# [YOUR GOAL]
Lines with the word "probabilistic" in them must be copied from the records below.

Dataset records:
== == ==
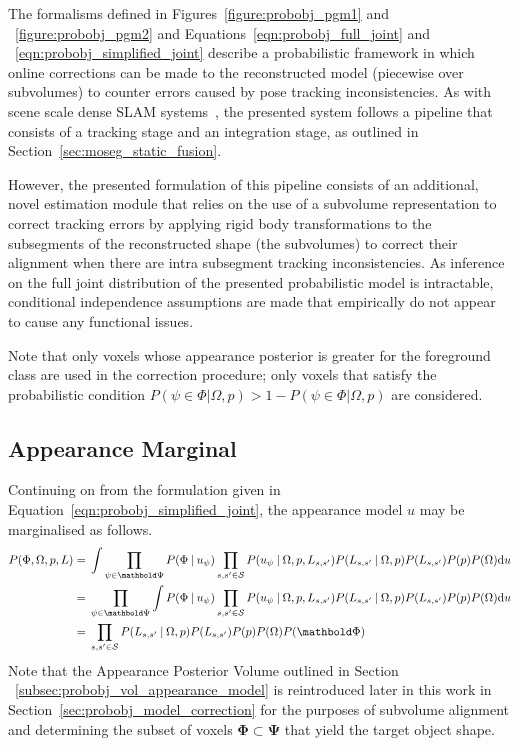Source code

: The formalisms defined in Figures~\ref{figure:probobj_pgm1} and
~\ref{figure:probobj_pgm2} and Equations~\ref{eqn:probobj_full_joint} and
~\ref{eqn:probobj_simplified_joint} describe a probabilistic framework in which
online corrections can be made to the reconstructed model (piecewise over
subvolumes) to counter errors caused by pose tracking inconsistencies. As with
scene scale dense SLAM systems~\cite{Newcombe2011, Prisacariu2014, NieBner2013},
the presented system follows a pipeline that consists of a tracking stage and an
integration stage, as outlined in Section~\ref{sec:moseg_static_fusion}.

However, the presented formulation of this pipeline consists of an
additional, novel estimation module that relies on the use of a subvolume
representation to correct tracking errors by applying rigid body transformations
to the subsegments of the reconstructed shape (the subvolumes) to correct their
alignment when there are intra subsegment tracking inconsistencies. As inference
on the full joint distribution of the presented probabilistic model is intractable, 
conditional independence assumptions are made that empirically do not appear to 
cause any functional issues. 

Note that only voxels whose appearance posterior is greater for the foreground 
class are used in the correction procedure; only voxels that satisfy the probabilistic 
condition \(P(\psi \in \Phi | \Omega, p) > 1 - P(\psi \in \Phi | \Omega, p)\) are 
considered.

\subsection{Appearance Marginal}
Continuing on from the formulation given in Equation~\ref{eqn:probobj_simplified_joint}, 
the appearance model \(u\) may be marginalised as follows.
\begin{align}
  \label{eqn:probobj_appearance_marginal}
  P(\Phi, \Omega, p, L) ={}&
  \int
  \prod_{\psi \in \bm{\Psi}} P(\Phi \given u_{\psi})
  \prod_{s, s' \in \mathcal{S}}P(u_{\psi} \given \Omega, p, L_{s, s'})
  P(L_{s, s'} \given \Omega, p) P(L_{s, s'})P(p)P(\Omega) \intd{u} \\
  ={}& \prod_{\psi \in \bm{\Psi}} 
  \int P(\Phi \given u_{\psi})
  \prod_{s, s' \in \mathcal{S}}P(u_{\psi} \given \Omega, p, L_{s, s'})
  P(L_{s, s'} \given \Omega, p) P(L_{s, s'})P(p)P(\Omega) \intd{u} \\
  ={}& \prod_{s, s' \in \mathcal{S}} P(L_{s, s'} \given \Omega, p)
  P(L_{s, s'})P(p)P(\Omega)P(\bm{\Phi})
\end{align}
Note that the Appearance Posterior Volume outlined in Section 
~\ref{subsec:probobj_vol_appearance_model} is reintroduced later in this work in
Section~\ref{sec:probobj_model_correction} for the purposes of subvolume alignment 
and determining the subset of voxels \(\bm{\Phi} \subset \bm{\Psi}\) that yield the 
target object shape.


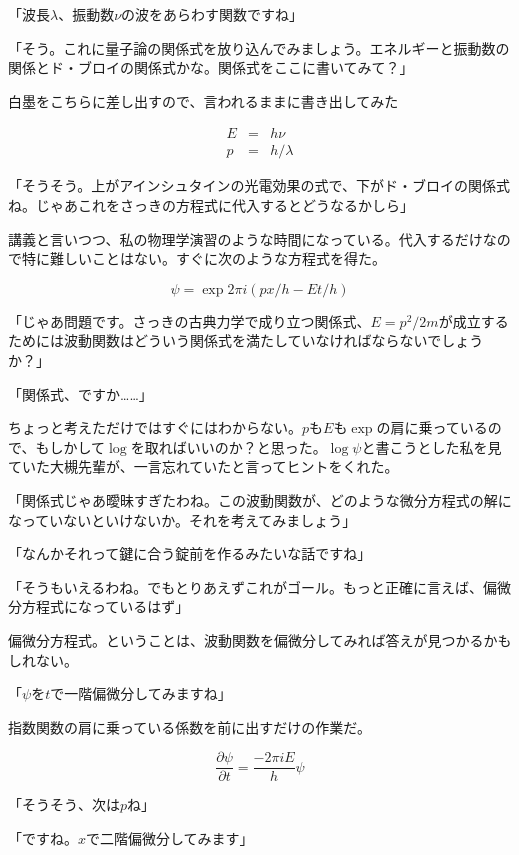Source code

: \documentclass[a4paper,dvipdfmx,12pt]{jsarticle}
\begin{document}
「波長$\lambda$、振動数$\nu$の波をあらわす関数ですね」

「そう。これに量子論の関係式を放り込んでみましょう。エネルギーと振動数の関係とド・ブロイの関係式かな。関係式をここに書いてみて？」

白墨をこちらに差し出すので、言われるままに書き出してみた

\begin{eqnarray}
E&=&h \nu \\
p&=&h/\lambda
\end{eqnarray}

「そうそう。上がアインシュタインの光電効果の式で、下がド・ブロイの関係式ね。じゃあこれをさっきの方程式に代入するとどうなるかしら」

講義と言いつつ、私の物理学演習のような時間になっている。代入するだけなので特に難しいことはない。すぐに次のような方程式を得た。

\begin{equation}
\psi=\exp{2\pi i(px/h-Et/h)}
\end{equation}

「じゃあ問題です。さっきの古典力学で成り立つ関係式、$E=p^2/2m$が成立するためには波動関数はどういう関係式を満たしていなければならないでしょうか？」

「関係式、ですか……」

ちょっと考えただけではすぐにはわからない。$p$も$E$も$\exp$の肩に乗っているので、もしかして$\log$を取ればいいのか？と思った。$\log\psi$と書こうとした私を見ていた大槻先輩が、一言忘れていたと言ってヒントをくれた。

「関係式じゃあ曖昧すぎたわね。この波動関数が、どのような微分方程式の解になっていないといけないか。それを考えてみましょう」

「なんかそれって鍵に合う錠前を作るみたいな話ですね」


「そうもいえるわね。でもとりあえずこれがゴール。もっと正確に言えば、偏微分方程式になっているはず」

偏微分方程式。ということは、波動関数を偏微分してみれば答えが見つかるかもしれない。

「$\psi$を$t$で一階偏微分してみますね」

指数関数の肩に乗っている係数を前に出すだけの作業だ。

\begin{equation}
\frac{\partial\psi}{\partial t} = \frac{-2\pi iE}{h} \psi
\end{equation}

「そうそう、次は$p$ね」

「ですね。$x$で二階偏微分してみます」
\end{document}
== == ==
# [EXERCISE RESULT]
~\ref{eqn:probobj_simplified_joint} describe a probabilistic framework in which
on the full joint distribution of the presented probabilistic model is intractable, 
class are used in the correction procedure; only voxels that satisfy the probabilistic 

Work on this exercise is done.